● **What this task involves**
Which lines of the data below include the string "game"? Return each of them.

Saved entries
■ ■ ■

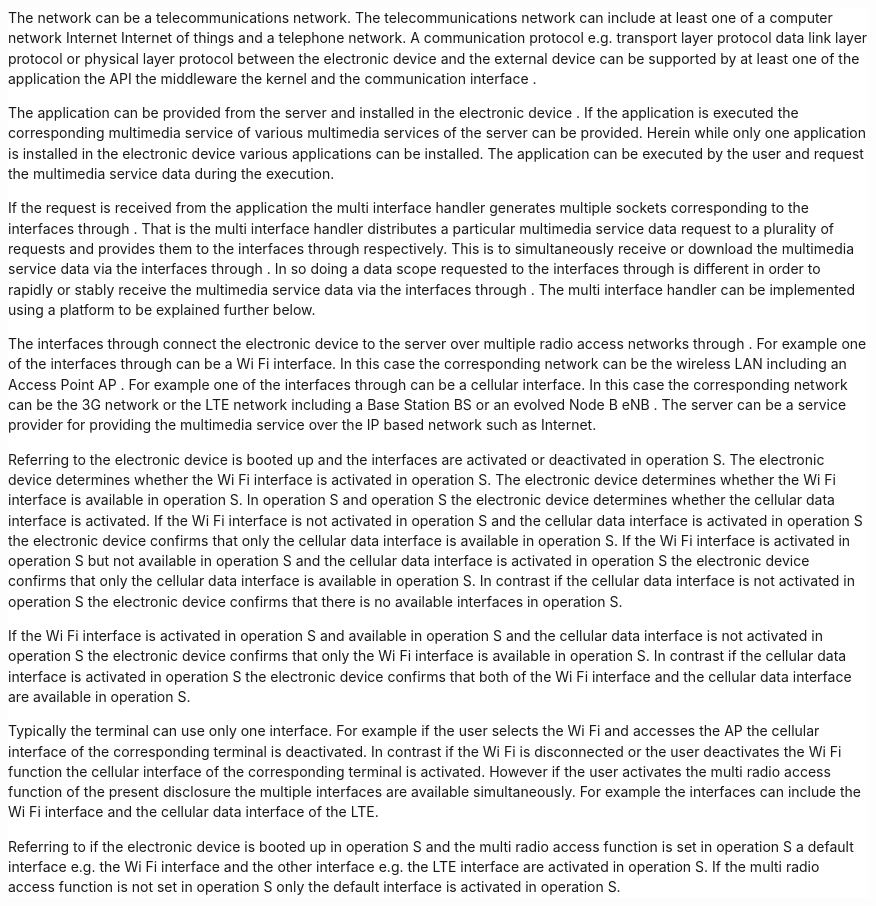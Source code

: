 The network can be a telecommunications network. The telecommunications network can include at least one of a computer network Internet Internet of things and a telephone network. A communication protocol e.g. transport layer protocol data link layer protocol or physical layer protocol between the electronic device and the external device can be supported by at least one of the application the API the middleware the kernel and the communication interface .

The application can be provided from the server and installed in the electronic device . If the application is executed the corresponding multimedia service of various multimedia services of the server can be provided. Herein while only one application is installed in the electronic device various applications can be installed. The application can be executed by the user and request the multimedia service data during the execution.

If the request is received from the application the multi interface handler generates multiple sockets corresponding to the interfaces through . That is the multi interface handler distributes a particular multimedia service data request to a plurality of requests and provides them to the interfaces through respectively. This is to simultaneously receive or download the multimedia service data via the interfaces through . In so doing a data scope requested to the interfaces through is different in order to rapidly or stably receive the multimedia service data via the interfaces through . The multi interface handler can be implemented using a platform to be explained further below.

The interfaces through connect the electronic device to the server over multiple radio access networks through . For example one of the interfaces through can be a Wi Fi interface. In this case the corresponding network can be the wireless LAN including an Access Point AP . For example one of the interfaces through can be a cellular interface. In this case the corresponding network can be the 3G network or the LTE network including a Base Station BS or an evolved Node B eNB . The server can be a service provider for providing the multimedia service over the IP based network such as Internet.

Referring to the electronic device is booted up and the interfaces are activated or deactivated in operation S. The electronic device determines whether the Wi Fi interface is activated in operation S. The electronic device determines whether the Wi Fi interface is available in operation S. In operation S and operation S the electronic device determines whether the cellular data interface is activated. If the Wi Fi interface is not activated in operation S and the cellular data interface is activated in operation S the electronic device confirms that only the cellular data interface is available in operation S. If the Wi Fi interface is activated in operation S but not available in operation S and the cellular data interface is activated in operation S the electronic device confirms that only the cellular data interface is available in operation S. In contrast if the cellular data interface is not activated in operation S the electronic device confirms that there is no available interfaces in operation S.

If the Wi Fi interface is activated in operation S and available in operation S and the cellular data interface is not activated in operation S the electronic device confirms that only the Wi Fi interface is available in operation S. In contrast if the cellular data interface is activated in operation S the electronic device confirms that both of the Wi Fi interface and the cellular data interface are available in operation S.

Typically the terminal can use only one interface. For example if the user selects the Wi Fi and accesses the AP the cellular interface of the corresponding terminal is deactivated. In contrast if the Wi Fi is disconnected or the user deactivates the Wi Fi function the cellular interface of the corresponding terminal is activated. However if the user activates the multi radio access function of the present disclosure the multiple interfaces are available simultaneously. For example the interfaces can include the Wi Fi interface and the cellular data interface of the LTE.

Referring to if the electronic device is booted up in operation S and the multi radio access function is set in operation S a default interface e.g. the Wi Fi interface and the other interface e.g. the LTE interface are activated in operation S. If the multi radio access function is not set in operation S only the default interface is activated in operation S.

■ ■ ■

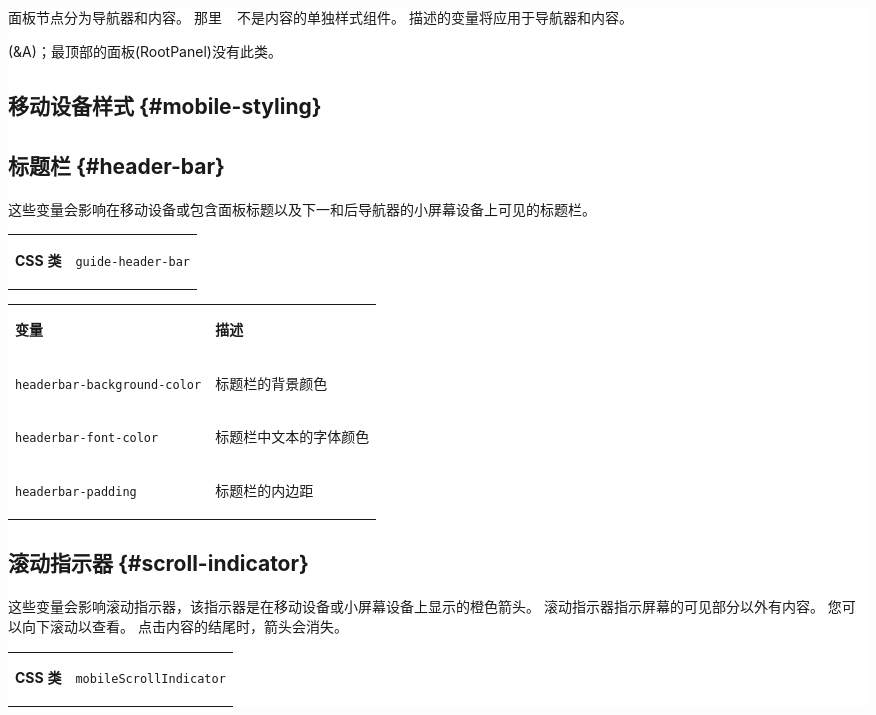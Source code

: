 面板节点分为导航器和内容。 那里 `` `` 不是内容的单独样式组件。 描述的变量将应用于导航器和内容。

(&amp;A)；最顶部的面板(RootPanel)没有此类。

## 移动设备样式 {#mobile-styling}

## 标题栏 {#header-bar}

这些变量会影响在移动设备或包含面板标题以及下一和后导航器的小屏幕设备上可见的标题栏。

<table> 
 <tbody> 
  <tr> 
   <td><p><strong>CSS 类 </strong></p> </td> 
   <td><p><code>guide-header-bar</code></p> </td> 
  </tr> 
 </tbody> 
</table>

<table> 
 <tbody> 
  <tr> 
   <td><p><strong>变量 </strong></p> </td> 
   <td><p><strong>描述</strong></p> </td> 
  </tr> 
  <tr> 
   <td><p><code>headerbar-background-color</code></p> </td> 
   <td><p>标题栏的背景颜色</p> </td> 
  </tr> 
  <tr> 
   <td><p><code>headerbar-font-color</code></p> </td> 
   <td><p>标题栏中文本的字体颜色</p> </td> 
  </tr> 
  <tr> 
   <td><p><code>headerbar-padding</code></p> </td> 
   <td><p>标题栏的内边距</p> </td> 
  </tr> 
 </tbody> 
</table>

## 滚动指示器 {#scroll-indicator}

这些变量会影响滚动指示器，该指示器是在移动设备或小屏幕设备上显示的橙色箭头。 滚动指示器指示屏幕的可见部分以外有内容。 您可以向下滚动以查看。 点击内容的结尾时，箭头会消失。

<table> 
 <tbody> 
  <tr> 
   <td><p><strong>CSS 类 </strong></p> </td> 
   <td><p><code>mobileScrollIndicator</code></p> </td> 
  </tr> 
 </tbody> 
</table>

■ ■ ■

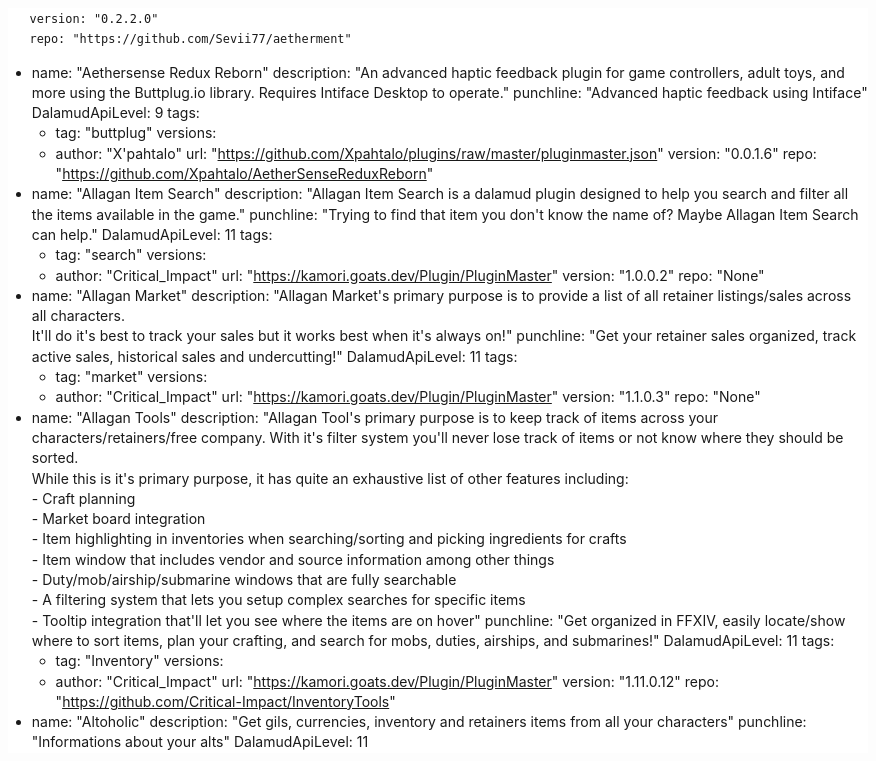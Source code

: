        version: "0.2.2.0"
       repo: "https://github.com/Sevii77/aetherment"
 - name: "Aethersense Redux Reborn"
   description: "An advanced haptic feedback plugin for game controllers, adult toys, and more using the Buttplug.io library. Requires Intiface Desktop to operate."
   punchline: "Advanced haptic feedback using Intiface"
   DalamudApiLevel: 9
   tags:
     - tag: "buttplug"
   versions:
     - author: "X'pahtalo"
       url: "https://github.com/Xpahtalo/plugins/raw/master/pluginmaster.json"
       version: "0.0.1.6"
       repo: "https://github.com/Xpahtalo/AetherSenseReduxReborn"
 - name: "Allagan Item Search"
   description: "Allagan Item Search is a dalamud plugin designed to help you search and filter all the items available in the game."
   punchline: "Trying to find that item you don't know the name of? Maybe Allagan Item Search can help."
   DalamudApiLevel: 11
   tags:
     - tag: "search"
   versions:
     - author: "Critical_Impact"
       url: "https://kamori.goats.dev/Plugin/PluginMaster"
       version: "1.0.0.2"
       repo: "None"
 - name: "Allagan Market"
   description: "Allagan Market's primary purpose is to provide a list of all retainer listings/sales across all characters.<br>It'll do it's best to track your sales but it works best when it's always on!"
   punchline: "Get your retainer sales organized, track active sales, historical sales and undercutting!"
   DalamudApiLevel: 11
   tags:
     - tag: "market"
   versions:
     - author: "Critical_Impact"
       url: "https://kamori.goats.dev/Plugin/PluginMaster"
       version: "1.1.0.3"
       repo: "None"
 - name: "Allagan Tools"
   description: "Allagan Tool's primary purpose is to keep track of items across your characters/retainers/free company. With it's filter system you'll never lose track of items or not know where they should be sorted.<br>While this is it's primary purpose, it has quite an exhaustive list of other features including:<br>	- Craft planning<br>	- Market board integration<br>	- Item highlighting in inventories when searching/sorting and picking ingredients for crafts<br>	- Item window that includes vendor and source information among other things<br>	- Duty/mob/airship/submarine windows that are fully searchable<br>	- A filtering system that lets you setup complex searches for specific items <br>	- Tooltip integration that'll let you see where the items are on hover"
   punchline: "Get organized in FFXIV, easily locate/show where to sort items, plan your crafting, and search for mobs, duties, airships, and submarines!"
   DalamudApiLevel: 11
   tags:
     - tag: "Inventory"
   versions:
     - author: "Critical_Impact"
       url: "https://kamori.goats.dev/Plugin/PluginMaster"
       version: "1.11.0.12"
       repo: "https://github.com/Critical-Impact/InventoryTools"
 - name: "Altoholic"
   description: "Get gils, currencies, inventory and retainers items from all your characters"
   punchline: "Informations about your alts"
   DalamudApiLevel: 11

■ ■ ■

● **Your response**
   description: "An advanced haptic feedback plugin for game controllers, adult toys, and more using the Buttplug.io library. Requires Intiface Desktop to operate."
   description: "Allagan Item Search is a dalamud plugin designed to help you search and filter all the items available in the game."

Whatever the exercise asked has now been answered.